Entre as práticas mais violentas do submundo da cultura digital contra a mulher estão os “vibradores interativos” (vibe toys) e as “máquinas de penetração interativas” (fucking machines). Tratam-se de objetos mecânicos que ficam inseridos no corpo das mulheres que trabalham na indústria adulta digital (as vítimas internas), por diversas horas, durante o seu expediente de trabalho, à espera do controle dos usuários (as vítimas externas).

É possível associar esses instrumentos de tortura e as condições insalubres de trabalho do submundo à catástrofe inescapável à qual Zygmunt Bauman se refere em sua obra O medo líquido (2008), considerando que não há mais controle em relação ao modo como a tecnologia é usada pelos sites adultos.

Não há dúvidas de que essas empresas deglutinaram os direitos fundamentais garantidos pela Constituição Federal de 1988, bem como pisotearam sobre todos os limites da ética. Sendo assim, é uma urgência conter a ameaça deste oligopólio cartelizado de empresas que opera a partir de um conjunto de imperativos cuja a premissa básica é a violência contra a mulher celebrada como espetáculo distópico em tempo real.

I CINISMO PUBLICITÁRIO 

Uma das principais estratégias do oligopólio cibercultural do submundo adulto é convencer as mulheres em situação de hipervulnerabilidade financeira a seguirem as sugestões dos capatazes ocultos (funcionários dos sites). A manobra é feita por meio de publicações nas redes sociais (notadamente Twitter, Telegram e TikTok). O discurso, por sua vez, é uma narrativa infantilizada e boçal baseada na lógica banal da chantagem: as mulheres que estão com a “nova ferramenta” de trabalho instalada em seus corpos e ligadas, prontas para receber comandos transmitidos por bluetooth, são aquelas que recebem mais visibilidade na rede pelas empresas.

Nesse contexto, receber maior visibilidade significa receber maior volume de tráfego de usuários em suas salas de videochat, condição necessária para receber gorjetas (“tip”/“token”) que ativam o instrumento. Em termos operacionais, isso significa que as mulheres que “voluntariamente” se sujeitam a esta tortura ficam “na frente” daquelas que escolhem preservar a saúde física dos seus corpos.

A publicidade dos sites eróticos estimula, também, diferentes níveis de violência: vibrações “brutais” (“monster vibe”) e penetrações mais potentes (“ultra-high”) custam mais caro.

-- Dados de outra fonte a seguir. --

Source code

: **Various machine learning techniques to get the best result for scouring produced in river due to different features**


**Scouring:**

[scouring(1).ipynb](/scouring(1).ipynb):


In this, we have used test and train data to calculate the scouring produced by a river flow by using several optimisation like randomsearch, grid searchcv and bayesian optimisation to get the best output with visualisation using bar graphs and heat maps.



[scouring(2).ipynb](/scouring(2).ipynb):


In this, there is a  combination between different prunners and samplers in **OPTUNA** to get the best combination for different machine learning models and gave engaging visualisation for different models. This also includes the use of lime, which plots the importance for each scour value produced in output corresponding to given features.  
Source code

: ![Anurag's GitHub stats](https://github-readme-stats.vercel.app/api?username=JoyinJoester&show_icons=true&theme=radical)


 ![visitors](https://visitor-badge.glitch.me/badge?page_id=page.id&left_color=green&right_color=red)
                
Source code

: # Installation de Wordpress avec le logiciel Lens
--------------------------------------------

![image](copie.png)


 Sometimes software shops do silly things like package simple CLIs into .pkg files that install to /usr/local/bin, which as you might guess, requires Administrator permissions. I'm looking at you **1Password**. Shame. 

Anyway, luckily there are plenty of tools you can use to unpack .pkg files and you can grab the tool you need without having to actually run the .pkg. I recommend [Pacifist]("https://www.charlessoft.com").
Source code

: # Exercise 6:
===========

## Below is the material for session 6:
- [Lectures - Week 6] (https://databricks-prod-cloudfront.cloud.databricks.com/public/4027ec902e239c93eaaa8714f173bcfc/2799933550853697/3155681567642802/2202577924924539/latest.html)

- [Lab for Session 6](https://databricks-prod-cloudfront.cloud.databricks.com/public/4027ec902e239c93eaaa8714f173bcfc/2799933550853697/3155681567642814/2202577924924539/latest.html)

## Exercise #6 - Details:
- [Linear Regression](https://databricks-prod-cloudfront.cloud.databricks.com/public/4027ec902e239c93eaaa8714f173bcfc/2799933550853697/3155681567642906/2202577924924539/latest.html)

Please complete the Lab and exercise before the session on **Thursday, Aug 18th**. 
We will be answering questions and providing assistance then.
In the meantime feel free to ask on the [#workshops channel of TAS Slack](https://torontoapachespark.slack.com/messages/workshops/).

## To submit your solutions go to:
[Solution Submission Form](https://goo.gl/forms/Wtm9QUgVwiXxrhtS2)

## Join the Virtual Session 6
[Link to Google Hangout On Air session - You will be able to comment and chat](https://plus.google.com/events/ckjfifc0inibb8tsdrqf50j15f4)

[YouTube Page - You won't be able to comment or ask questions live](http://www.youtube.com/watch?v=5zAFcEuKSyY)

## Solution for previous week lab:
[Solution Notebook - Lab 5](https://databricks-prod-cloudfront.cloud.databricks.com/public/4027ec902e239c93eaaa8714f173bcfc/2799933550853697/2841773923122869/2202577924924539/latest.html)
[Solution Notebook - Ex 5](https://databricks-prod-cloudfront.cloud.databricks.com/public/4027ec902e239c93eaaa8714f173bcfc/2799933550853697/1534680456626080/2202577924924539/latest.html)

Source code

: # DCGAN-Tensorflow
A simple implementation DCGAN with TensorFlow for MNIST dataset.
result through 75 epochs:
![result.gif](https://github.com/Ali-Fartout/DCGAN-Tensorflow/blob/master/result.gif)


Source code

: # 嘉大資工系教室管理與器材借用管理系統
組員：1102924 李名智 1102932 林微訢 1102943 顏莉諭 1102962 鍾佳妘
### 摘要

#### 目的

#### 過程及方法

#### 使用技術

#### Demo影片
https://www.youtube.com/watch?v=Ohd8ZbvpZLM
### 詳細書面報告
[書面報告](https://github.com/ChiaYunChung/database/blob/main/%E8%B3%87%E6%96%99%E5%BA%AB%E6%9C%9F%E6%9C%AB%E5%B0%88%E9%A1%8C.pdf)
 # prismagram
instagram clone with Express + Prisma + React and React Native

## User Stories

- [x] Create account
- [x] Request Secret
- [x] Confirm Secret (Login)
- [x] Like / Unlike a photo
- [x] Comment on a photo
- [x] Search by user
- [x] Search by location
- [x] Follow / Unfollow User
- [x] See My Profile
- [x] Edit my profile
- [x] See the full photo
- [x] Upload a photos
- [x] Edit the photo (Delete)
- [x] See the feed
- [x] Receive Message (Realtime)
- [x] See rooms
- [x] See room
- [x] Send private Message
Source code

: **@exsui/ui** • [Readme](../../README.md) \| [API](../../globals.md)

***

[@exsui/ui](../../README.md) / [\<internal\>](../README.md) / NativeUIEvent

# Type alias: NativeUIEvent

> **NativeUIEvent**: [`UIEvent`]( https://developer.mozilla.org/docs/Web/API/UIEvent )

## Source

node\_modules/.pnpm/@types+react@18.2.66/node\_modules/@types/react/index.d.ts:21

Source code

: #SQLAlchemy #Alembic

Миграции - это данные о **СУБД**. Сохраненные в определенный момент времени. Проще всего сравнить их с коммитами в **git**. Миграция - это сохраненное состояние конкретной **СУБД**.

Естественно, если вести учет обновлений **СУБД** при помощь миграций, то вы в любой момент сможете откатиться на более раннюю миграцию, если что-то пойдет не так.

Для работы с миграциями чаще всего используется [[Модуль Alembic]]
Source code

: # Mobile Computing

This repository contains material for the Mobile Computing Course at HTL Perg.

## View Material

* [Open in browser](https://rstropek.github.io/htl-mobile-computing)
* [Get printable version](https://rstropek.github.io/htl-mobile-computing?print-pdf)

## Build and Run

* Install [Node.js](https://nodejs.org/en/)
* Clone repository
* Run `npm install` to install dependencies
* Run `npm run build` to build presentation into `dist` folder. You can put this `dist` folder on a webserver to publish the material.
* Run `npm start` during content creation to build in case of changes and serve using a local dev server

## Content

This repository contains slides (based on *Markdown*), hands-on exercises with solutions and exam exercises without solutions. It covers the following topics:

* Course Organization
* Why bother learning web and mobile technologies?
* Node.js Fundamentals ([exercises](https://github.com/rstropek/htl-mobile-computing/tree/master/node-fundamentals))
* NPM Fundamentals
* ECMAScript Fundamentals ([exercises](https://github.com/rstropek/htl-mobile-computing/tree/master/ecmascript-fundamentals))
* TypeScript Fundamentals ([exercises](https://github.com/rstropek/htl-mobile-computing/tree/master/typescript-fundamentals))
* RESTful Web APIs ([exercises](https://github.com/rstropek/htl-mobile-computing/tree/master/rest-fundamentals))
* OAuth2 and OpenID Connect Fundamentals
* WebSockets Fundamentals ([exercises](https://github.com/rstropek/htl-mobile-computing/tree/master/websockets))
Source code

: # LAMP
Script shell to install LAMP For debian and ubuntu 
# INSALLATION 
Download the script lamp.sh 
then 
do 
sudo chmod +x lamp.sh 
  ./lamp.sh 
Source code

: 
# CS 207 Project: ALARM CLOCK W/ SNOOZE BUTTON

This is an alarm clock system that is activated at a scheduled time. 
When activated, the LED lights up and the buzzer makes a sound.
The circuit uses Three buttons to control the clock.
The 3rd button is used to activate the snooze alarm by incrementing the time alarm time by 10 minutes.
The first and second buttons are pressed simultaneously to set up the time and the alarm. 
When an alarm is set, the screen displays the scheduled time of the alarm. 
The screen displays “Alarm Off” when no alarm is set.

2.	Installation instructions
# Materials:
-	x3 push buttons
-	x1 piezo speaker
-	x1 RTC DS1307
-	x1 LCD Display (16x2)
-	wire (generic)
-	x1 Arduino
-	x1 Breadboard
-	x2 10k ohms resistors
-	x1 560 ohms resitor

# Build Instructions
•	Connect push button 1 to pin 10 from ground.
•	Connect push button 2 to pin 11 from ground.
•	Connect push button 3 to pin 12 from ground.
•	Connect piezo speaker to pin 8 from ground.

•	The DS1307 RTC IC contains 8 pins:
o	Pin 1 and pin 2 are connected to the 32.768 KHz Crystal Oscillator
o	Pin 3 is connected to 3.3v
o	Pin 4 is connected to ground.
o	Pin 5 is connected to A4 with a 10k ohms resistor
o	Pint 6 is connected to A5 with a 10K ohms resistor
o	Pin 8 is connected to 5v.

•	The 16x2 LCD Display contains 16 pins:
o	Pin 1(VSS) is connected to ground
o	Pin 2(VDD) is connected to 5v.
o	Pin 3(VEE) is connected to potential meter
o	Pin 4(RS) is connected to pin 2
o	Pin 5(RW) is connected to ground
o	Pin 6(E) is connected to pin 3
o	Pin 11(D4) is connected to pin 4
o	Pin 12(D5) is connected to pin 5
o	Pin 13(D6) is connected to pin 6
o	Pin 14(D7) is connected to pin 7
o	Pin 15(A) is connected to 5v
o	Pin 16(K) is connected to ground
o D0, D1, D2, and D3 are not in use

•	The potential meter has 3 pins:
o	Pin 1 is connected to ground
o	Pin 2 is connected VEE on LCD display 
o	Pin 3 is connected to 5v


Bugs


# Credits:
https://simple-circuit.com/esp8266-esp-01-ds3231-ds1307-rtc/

Aqui, portanto, os sites jogam novamente com a liberdade de enganar os usuários, dizendo-lhes que paguem mais caro para produzir vibrações ou penetrações mais intensas e, assim, machurarem mais a mulher. Não bastasse, o contrassenso publicitário também associa este porão da tortura física ao “prazer” feminino.

É crucial ressaltar que os tomadores de decisão nesses departamentos não são assessorados por cientistas sociais, tampouco por profissionais da saúde, tais como psicólogos e psiquiatras. Ou seja, as decisões são tomadas sem que haja necessariamente um nível mínimo de integridade e ética profissional. O objetivo é a produção de riqueza para o proprietário oculto. Custe o que custar.

II MELANCOLIA DO ÚNICO E VISIBILIDADE MEDIÁTICA

É importante mencionar que a mulher é encarregada de comprar o seu próprio instrumento de tortura, os quais não custam menos de R$ 2.000,00 e são desenvolvidos por apenas algumas marcas que, não por acaso, trabalham em parceria com os sites adultos. Assim, todos os sites que promovem essas ferramentas possuem parcerias com os fabricantes e lucram duplamente com essa forma de violência física contra a mulher. Com essa “jogada comercial” as empresas de criaram um enorme mercado para esses equipamentos que, de outra forma, nunca sequer existiria.

Neste momento, vale evidenciar que as mulheres recebem apenas uma parte menor do valor das gorjetas enviadas pelos usuários. Em geral, de 50% a 88% do valor enviado pelo usuário fica com o site adulto.

Ainda na lógica perversa de convencer as vítimas internas (as mulheres) e as vítimas externas (os homens) de que tudo isso é razoável e muito prazeroso para todos, os sites adultos transformam a crueldade em um espetáculo distópico, elegendo as mulheres que tiveram a “melhor performance interativa” (“best vibe performer”). Isto é, recebe um prêmio da empresa quem tiver suportado essas torturas físicas e psíquicas por mais tempo.

No rastro dessa perversidade, há uma plataforma no Brasil que, inclusive, realiza “batalha” entre os diferentes modelos de instrumentos mecânicos. Ou seja, as mulheres são incentivadas pelas empresas a competirem entre si (melancolia do único) pelo centro da cena mediática (visibilidade mediática), alienando-se sobre o que, de fato, está sendo feito com os seus próprios corpos e quais as consequências desta violência física e invisível.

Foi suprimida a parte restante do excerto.